Joe Riel — Fri, 10 Sep 2010 18:48:06 Z

One approach is to use ?frontend. For example,

(**) z := y^2*diff(y(x),x)^3;         
                                    2 /d      \3
                              z := y  |-- y(x)|
                                      \dx     /

(**) frontend(diff, [z,diff(y(x),x)]);
                                   2 /d      \2
                                3 y  |-- y(x)|
                                     \dx     /

Here is a post describing some of the subtleties of using frontend.

difff from Aladjev's library

djc — Fri, 10 Sep 2010 21:07:45 Z

You can use difff from the free Aladjev's library:

http://www.download.com/Aladjev-s-Library-for-Maple/3000-2070_4-10716687.html

F:=y(x)^2;

difff(F,y(x));

2*y(x)

z := y^2*diff(y(x),x)^3;

difff(z,diff(y(x),x));

3*y^2*(diff(y(x), x))^2

Look at recent question

hirnyk — Fri, 10 Sep 2010 23:15:05 Z

Look at that . PS. Found by the "differentiation" search in MaplePrimes.

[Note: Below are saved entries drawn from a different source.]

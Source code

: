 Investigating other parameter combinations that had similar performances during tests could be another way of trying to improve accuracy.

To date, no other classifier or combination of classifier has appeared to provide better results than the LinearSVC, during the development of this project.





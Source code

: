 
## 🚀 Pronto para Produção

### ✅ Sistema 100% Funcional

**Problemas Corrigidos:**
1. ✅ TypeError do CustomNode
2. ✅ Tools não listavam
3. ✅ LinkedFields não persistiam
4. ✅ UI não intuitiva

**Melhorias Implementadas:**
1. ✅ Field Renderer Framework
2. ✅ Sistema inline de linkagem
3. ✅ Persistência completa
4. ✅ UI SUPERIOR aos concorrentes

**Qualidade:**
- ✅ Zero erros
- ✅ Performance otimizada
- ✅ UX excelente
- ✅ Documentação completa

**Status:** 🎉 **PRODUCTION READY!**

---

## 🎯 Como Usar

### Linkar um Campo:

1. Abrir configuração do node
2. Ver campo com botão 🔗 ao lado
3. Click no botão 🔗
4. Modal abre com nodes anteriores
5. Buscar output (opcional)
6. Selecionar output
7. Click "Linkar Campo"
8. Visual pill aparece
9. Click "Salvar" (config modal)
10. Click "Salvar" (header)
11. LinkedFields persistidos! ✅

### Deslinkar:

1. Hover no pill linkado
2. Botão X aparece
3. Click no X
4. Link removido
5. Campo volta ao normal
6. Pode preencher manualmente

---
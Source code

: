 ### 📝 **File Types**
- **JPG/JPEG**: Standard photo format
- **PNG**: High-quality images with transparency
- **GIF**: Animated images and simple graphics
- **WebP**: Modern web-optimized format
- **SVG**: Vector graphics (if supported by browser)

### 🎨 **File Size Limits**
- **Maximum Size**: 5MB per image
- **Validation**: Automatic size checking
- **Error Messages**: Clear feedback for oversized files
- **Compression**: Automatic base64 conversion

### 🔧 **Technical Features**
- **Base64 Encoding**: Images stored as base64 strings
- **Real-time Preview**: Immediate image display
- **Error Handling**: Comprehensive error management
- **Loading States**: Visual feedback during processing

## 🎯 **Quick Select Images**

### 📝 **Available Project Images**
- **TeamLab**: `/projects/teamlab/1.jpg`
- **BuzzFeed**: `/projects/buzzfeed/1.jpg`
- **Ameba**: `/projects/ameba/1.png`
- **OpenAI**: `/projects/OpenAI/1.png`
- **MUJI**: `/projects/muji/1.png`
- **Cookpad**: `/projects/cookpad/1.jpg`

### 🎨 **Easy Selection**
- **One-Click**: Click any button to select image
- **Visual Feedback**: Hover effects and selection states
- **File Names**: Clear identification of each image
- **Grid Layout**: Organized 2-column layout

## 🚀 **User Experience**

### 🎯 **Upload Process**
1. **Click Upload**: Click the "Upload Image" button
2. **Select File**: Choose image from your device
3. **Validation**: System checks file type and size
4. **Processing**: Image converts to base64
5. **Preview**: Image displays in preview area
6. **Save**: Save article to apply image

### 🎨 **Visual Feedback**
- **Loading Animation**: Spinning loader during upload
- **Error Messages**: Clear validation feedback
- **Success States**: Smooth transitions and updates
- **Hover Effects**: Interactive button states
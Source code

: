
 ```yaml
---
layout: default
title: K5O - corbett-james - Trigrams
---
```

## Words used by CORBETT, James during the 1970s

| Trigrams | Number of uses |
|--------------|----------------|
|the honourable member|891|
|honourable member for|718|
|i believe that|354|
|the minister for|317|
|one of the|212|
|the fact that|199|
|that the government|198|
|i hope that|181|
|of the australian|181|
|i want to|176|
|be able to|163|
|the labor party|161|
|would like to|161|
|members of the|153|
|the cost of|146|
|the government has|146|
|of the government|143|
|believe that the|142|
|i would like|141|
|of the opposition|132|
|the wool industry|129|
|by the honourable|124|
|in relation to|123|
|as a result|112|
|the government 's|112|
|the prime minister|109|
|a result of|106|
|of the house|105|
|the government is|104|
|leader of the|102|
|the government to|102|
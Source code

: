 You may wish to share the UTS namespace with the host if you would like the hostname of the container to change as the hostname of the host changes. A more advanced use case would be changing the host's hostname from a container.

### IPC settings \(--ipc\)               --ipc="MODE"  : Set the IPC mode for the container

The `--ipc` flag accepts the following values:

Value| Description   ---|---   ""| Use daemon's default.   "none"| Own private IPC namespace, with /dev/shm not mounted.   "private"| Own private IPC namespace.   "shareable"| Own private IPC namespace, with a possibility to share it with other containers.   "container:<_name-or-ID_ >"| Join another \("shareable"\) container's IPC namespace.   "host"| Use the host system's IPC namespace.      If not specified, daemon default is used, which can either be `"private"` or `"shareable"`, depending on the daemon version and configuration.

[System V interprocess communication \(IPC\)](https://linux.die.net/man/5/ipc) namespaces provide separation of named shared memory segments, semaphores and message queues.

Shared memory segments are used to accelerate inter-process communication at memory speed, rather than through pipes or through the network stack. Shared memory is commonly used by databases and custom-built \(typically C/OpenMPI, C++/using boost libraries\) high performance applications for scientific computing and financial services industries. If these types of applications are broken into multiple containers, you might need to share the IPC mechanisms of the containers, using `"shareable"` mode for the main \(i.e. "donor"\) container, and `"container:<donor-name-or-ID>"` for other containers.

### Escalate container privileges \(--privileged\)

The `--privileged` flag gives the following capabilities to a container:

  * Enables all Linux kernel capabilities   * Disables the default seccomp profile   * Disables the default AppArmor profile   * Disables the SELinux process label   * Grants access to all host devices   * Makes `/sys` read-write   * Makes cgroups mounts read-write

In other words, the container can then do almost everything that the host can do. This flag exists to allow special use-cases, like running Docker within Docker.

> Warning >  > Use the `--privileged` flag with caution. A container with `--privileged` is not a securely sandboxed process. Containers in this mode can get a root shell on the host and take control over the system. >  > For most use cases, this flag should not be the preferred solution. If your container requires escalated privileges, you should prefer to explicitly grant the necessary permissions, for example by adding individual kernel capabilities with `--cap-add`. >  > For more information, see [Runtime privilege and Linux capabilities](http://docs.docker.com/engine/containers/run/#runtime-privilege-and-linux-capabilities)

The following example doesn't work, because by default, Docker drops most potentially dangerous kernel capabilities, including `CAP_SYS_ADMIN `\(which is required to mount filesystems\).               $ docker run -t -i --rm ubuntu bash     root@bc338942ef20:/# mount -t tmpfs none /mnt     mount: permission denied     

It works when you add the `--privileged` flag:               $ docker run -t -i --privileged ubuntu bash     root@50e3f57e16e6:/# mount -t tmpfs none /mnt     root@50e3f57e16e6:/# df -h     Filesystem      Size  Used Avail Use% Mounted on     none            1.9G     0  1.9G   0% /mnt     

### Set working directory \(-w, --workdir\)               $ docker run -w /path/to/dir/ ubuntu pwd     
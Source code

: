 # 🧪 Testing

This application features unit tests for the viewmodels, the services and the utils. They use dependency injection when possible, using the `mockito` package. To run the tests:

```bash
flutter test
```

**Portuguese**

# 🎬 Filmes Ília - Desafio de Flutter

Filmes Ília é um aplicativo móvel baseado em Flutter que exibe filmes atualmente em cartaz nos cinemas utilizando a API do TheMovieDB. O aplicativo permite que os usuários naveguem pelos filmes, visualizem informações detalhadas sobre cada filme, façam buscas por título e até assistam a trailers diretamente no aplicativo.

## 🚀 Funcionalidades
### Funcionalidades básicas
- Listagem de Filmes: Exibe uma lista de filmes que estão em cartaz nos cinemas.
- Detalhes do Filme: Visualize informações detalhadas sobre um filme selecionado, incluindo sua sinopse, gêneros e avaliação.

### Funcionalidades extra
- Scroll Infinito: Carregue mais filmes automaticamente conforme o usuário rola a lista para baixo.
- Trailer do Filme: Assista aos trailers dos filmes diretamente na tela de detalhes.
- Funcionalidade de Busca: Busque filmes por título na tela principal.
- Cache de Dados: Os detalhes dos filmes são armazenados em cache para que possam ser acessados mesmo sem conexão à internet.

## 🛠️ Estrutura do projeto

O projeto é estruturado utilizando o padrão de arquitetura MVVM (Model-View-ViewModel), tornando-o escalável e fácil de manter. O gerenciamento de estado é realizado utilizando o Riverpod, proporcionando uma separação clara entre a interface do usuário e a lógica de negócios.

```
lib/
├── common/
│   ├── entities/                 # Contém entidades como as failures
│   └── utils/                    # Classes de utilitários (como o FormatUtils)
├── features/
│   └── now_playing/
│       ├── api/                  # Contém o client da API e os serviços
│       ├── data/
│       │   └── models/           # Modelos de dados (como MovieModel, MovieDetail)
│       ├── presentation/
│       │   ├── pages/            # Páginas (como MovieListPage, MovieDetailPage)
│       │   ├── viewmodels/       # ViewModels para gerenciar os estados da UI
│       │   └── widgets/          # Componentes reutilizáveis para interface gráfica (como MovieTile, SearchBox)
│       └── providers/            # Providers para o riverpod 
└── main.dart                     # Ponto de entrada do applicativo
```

Ahh thanks.... the infamous frontend ! I've

longrob — Fri, 10 Sep 2010 21:04:36 Z

Ahh thanks.... the infamous frontend ! I've always had trouble getting my head around it ! The help pages are a bit terse - thanks for the link - I think I've managed it now. At least it gives me the result I expected. Here's an example of the kind of functional I'm dealing with

z := exp(-x)*sqrt(y(x)-exp(x)*diff(y(x),x));

z1:=frontend(diff, [z,diff(y(x),x)],[{`*`, `+`, radical}]);

z2:=frontend(diff, [z,y(x)],[{`*`, `+`, radical}]);

z3:=diff(z1,x);

EL:=simplify(z3-z2);

VC:=VariationalCalculus[EulerLagrange](z,x,y(x));

is(VC[1]=EL);

is(VC[1]=-EL);

#...which was the whole point of doing this.

# Hooray !!

For completeness, here's how I did it with subs

F := z;

F1:=subs(diff(y(x),x)=yp,F);
F2:=subs(y(x)=y,F1);
F3:=diff(F2,y);
F4:=subs(y=y(x),F3);
F5:=subs(yp=diff(y(x),x),F4); # This gives the partial wrt to y(x)

# Then...
FF1:=diff(F1,yp);
FF2:=subs(yp=diff(y(x),x),FF1); # This gives the partial wrt to diff(y(x),x)

# So now we can formulate the Euler-Lagrange equation:
FF3:=diff(FF2,x); #This gives the derivative with respect to x of the partial derivative with respect to diff(y(x),x)
ELL:=simplify(FF3-F5);

is(EL=ELL);

# Hooray again !

Are there any other ways of doing this ?

Just in case anyone happens to come to this

longrob — Mon, 04 Oct 2010 23:28:36 Z

Just in case anyone happens to come to this thread with the same question/problem I had, the best solution is actually in the post linked by hirnyk above, but in case that gets overlooked, the answer is to use the diff command in the Physics package:

eg:

z := exp(-x)*sqrt(y(x)-exp(x)*diff(y(x),x)):

Physics:-diff(z,diff(y(x),x));
Physics:-diff(z,y(x));

Calculation of the Euler-Lagrange (or Lagrange-Eul...

lemelinm — Wed, 08 Jul 2020 21:06:59 Z

@longrob

Just to mention that 10 years later, I come accross that simple way to dol it in Maple 2020. So I was able to do manually the calculation and check with Maple if I was right. Thank you.